* _Task data_:
※

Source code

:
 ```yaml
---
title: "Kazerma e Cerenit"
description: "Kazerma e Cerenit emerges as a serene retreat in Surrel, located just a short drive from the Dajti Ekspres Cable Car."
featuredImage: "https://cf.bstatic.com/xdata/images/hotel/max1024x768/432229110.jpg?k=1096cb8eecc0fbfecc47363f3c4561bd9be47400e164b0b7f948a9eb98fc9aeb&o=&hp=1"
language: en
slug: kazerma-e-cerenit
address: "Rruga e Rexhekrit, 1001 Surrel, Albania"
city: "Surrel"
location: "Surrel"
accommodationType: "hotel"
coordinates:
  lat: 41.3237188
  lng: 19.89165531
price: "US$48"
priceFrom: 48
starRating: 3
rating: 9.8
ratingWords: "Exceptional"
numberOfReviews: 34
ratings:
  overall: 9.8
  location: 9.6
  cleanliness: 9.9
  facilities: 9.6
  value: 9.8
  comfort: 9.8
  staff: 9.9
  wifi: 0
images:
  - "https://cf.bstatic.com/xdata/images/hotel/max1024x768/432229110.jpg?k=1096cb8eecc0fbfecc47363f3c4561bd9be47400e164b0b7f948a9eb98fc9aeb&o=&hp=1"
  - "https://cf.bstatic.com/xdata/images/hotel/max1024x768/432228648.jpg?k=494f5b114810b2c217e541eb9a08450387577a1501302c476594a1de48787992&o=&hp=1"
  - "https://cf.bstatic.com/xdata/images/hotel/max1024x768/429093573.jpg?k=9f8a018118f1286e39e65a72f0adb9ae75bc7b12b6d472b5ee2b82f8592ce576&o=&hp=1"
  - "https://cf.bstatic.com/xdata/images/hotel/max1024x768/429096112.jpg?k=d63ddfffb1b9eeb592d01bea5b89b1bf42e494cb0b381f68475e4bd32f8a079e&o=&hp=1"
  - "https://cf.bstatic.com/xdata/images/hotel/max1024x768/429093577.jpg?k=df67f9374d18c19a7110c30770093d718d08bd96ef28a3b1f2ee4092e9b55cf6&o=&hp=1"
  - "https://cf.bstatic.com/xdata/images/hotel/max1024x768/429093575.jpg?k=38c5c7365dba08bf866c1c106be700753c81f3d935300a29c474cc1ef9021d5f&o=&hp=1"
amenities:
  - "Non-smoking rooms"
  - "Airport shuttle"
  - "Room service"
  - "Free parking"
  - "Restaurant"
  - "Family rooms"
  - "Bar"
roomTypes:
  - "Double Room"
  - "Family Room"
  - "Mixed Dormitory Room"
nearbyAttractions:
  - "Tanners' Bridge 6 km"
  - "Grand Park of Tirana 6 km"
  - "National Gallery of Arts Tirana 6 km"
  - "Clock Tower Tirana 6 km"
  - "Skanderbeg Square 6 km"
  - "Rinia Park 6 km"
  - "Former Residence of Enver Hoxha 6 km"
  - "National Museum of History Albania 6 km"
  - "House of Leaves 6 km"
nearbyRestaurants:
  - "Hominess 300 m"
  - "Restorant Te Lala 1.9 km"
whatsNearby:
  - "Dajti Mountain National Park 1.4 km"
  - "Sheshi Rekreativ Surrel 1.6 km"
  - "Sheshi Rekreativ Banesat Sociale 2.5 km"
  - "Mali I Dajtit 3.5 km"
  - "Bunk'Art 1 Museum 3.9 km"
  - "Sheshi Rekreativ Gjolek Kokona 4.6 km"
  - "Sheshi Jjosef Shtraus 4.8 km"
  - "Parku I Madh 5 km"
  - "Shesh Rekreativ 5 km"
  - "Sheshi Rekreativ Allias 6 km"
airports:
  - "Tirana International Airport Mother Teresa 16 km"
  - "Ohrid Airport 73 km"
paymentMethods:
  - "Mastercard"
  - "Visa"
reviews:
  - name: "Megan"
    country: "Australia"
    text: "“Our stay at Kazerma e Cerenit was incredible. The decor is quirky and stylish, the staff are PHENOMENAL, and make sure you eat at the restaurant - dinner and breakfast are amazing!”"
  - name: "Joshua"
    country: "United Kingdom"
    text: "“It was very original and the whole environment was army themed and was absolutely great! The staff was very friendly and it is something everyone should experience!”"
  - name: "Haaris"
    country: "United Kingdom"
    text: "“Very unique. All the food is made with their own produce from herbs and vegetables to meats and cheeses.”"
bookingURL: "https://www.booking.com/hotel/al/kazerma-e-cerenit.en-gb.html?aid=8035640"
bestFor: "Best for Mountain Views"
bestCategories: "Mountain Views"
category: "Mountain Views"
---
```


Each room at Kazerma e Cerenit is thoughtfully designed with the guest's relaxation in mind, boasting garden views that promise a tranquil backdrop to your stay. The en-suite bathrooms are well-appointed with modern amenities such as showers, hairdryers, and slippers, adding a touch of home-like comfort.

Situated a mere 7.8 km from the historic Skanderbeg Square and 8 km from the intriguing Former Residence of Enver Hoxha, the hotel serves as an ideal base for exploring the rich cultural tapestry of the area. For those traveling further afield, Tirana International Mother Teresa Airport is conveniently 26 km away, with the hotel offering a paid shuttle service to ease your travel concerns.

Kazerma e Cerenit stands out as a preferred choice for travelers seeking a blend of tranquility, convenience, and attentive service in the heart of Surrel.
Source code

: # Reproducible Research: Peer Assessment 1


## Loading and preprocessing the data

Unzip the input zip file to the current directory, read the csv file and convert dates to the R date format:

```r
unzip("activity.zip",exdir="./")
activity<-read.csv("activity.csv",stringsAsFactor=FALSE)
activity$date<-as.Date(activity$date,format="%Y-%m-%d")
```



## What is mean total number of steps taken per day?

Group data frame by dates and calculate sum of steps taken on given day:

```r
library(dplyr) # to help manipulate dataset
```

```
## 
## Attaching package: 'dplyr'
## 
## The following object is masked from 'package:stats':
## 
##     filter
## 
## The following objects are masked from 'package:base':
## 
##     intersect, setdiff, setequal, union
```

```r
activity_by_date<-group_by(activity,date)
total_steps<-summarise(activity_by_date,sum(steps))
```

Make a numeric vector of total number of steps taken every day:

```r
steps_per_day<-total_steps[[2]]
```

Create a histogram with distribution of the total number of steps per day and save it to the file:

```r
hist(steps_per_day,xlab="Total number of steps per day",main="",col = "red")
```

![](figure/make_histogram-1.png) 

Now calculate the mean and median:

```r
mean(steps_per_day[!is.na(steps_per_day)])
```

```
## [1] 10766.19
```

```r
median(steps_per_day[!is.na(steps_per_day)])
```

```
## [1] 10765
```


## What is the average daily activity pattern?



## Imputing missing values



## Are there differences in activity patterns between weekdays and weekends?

※

* _Action item_: State, as a bare number, how many lines of the material contain "taken".

* _Result_: 3